Secondo un'indagine condotta insieme con la Economist Intelligence Unit, che ha coinvolto 500 dirigenti hi-tech mondiali, nel 2015 raddoppierà il numero di aziende sulla "nuvola". Migliorare la performance e l'organizzazione le due leve del new trend

di P.A.


Il numero di aziende che ricorreranno al cloud computing per rinnovare i modelli di business esistenti è destinato a raddoppiare nei prossimi tre anni, man mano che i business leader sfrutteranno la rapida disponibilità dei dati e la crescente popolarità dei social media: è quanto emerge da un nuovo studio pubblicato oggi da Ibm. Per rispondere alla crescente domanda di servizi cloud, Ibm ha lanciato SmartCloud, un nuovo software che rappresenta un progresso significativo nelle capacità di visibilità, controllo e automazione del cloud e che consente inoltre alle organizzazioni di gestire e rilasciare i servizi cloud in tutta sicurezza.

Ibm insieme alla Economist Intelligence Unit ha condotto un'indagine su più di 500 dirigenti di business e tecnologia in tutto il mondo. I risultati sono stati raccolti in un nuovo studio, intitolato "The Power of Cloud: Driving business model innovation" [La potenza del cloud computing: stimolare l’innovazione dei modelli di business].

“Le aziende stanno iniziando a capire che il cloud non porta solo incremento di efficienza e risparmio di costi, ma significa anche stimolare quell’innovazione che garantisce vantaggio competitivo sul mercato”, spiega Saul Berman, Ibm global strategy consulting leader e coautore dello studio.

Cambiano le motivazioni per l’adozione del cloud
Secondo lo studio, i business leader si avvarranno sempre più del cloud per sviluppare nuovi modelli di business, in grado di sfruttare le funzionalità nate da questi trend digitali.
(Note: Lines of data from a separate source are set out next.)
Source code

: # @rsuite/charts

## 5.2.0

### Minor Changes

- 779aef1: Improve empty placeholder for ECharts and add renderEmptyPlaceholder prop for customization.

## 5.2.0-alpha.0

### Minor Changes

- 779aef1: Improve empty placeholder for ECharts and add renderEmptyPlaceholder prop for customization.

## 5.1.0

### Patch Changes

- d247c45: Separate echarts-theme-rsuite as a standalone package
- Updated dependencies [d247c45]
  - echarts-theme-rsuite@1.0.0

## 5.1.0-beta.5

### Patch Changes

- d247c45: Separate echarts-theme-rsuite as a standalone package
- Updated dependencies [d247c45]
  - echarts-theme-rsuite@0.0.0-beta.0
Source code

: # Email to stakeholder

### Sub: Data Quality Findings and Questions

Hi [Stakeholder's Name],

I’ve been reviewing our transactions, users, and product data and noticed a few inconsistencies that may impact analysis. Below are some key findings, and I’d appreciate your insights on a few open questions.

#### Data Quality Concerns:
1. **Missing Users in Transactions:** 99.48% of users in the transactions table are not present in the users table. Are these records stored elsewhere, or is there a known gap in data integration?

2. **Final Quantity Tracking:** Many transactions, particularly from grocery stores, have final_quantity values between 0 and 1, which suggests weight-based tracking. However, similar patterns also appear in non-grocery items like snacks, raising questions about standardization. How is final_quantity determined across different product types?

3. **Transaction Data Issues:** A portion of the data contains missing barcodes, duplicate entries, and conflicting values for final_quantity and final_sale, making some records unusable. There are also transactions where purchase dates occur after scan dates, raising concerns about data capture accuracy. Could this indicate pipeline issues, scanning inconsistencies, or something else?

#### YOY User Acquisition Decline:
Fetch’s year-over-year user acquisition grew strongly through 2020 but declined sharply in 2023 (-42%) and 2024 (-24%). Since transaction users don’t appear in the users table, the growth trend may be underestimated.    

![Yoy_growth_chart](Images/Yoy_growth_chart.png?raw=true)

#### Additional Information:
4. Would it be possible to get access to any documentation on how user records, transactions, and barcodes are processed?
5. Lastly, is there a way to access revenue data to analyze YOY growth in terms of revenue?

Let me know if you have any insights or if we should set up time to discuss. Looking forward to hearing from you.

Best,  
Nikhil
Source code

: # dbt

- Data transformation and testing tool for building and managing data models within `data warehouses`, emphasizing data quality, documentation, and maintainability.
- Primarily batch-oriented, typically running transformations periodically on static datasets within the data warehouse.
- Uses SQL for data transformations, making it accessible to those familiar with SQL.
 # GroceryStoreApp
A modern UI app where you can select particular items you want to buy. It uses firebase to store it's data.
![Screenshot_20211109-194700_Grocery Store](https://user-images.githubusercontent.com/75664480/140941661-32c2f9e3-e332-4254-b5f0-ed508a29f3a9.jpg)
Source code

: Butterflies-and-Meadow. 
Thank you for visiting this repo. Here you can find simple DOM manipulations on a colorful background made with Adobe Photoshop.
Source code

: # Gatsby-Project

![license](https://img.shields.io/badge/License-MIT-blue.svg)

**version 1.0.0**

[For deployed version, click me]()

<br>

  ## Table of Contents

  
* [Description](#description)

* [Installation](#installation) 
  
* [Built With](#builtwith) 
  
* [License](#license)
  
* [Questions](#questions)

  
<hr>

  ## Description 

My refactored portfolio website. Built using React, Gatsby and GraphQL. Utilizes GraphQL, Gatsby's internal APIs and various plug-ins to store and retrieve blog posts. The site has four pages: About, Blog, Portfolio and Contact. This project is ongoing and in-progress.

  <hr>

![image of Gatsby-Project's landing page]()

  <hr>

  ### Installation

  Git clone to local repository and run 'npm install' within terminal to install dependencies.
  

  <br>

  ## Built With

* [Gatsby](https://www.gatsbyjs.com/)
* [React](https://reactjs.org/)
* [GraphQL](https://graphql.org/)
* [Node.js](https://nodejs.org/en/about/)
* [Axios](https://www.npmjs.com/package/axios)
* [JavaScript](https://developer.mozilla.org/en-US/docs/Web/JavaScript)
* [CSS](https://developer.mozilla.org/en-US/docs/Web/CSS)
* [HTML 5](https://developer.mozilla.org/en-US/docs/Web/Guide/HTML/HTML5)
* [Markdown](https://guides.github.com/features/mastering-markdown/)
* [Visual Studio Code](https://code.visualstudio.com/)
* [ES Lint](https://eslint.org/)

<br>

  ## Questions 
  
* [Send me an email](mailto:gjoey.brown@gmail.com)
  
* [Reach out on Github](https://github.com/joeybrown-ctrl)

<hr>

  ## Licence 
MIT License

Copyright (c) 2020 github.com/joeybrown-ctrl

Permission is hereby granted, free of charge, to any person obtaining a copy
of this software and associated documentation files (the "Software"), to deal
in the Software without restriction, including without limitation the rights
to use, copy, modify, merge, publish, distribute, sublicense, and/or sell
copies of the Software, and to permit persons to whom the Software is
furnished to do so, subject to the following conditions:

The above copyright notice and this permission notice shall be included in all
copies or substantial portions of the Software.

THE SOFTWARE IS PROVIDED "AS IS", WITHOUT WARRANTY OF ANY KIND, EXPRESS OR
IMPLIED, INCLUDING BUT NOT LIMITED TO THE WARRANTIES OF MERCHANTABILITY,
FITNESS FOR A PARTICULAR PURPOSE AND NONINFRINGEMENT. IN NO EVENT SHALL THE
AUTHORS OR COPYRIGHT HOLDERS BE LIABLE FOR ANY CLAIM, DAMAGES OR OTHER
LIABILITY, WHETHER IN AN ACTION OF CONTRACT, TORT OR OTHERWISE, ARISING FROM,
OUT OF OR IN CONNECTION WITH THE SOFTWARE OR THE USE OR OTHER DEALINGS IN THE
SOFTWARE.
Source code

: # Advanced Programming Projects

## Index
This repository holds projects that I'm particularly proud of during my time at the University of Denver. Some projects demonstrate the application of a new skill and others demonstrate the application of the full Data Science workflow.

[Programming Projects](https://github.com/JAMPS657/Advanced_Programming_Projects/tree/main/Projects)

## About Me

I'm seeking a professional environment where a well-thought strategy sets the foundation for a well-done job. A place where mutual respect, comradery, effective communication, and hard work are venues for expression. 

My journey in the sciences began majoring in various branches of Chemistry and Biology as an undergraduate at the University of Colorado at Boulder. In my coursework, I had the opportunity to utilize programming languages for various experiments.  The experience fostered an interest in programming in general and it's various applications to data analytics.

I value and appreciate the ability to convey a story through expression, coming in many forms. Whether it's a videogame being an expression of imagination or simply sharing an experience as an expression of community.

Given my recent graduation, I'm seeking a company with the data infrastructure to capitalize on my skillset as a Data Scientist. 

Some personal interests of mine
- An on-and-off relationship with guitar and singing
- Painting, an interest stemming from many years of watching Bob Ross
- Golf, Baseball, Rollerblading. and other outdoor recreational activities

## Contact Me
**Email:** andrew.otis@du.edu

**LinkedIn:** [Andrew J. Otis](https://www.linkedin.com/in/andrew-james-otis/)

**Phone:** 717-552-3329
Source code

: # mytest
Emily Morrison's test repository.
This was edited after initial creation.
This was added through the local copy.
Il 16% dei dirigenti intervistati afferma di utilizzare già le funzionalità del cloud per generare innovazione, ad esempio per entrare in nuove linee di business o ridefinire un settore esistente, entro il 2015 il 35% di essi intende utilizzarlo per trasformare i propri modelli di business.

Anche se poco più della metà degli intervistati ha indicato nel "miglioramento dell'efficienza organizzativa” una delle principali sfide attuali, solo il 31% prevede che ciò continuerà a essere una sfida da qui a tre anni. Lo studio indica invece che in futuro la loro attenzione si sposterà verso la crescita e le iniziative competitive. Gli obiettivi citati per l’adozione del cloud sono in linea con questi obiettivi aziendali, evidenziando quindi che, tra le leve per l’adozione del cloud, le esigenze di business eguaglieranno presto le motivazioni IT: il 62% degli intervistati afferma che una maggiore collaborazione con i partner esterni è un obiettivo chiave per l'adozione del cloud; il 57% cita i vantaggi competitivi in termini di costi, grazie all’integrazione verticale, come importante motivazione; il 56% sottolinea l’apertura di nuovi canali e mercati di distribuzione come obiettivo importante.

Gli autori dello studio identificano alcuni attributi che nel prossimo futuro modificheranno le regole del gioco dell’IT per abilitare nuovi modelli di business: si tratta della capacità del cloud di filtrare la complessità, di consentire esperienze definite dall’utente, oltre che della scalabilità generale e della flessibilità dei costi.